Increased PRSS56 expression is a causal factor and therapeutic target for human axial high myopia - PubMed
4 hours ago
- #Axial High Myopia
- #Therapeutic Target
- #PRSS56
- High myopia (HM) is characterized by ocular axial elongation and is often inherited, with many causative genes unknown.
- Study refined the MYP12 locus on 2q37.1 to a 3.9-Mb region and identified noncoding promoter variants (c.-187G>T and c.-187G>C) in PRSS56 in HM pedigrees.

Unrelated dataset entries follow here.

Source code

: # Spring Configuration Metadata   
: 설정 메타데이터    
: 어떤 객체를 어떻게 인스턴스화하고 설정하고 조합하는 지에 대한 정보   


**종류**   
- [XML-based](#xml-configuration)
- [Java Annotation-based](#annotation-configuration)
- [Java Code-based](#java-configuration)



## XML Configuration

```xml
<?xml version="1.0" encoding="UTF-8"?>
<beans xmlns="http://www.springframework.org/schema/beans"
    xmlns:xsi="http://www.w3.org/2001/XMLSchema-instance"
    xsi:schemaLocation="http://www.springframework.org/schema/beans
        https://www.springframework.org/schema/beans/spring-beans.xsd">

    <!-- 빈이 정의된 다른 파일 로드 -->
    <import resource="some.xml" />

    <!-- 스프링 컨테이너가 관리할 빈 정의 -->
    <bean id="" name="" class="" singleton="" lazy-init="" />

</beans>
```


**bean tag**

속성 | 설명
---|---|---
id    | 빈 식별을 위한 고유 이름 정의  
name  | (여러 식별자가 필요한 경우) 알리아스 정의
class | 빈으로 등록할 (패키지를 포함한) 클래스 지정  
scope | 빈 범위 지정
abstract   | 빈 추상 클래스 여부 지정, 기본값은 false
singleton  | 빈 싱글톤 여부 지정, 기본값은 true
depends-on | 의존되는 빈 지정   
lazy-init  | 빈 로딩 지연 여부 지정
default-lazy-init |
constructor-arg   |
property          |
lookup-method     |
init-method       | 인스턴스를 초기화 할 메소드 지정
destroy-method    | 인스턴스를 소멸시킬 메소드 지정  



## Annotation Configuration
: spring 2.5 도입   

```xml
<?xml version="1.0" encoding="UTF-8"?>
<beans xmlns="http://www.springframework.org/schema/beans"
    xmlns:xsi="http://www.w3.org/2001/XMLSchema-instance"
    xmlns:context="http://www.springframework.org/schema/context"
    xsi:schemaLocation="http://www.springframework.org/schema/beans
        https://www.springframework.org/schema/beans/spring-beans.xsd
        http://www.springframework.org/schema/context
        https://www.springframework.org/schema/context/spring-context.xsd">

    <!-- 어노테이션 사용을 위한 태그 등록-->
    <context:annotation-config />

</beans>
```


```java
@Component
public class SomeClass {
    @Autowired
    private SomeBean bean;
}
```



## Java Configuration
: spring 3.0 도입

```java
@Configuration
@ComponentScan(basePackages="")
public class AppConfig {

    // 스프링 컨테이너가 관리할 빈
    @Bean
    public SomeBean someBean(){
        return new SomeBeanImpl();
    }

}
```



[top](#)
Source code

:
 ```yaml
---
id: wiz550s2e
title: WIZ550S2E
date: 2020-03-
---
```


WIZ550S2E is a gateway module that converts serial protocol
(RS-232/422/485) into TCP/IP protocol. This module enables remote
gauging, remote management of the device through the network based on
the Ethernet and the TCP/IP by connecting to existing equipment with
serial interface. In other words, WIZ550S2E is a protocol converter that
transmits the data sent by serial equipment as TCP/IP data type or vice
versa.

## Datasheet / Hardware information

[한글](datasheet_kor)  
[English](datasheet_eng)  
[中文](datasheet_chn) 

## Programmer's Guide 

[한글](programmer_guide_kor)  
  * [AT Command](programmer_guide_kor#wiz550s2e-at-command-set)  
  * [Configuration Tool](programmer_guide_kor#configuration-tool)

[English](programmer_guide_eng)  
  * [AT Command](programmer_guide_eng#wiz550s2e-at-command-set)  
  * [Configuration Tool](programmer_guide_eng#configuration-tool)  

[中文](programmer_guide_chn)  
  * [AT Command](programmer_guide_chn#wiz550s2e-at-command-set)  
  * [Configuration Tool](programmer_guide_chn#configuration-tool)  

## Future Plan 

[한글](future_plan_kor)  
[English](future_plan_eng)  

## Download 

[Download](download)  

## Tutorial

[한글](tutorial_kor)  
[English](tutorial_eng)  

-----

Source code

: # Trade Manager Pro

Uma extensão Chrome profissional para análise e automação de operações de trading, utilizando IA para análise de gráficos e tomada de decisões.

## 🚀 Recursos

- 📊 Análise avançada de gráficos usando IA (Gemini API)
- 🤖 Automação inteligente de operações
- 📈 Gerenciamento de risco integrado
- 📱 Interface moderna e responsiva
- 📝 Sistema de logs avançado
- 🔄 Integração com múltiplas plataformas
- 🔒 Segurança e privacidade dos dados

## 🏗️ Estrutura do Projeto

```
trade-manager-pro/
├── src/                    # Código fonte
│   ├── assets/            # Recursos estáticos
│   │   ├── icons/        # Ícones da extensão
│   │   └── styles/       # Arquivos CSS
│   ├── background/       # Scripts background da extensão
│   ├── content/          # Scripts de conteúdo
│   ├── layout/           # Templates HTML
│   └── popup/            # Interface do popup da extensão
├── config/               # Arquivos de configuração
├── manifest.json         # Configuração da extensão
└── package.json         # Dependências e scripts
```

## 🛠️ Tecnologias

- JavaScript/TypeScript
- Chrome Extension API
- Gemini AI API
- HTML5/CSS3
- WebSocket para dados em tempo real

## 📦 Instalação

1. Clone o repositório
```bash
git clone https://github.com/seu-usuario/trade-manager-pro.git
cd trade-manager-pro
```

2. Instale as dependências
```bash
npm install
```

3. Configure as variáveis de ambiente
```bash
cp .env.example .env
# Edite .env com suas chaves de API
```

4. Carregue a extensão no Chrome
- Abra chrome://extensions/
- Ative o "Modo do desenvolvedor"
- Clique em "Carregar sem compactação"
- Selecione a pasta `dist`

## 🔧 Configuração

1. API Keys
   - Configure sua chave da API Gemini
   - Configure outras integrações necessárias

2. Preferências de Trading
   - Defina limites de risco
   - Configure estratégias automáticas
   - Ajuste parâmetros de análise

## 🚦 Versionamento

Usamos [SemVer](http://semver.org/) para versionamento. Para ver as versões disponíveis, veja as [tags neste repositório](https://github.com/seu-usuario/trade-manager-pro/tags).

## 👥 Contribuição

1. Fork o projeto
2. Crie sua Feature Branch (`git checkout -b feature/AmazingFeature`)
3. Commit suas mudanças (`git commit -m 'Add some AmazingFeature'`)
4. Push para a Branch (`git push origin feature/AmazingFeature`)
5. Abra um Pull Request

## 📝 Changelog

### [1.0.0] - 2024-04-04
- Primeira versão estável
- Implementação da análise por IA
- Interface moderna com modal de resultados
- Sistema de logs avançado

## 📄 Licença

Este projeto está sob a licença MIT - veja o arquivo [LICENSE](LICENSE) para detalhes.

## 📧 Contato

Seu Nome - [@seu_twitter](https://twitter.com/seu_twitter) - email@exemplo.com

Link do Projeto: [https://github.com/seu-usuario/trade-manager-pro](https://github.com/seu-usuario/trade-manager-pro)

- Increased PRSS56 expression was found in patient-derived iPSCs and knock-in mice, correlating with myopia phenotypes.
- Noncoding variants promote PRSS56 self-expression via enhanced binding to transcription factor EGR1.
- Higher PRSS56 levels directly increase ocular axial length in a dose- and activity-dependent manner in transgenic mice.
- Guinea pig myopia models showed high Prss56 expression; short-wave light exposure reduced Prss56 levels and attenuated axial elongation.
- Mechanistically, higher PRSS56 expression is linked to reduced myosin-4 in sclera and scleral remodeling signatures, correlating with axial elongation.
- Results provide genetic and functional evidence for PRSS56 variants' pathogenic role in HM and highlight PRSS56 as a therapeutic target for juvenile HM.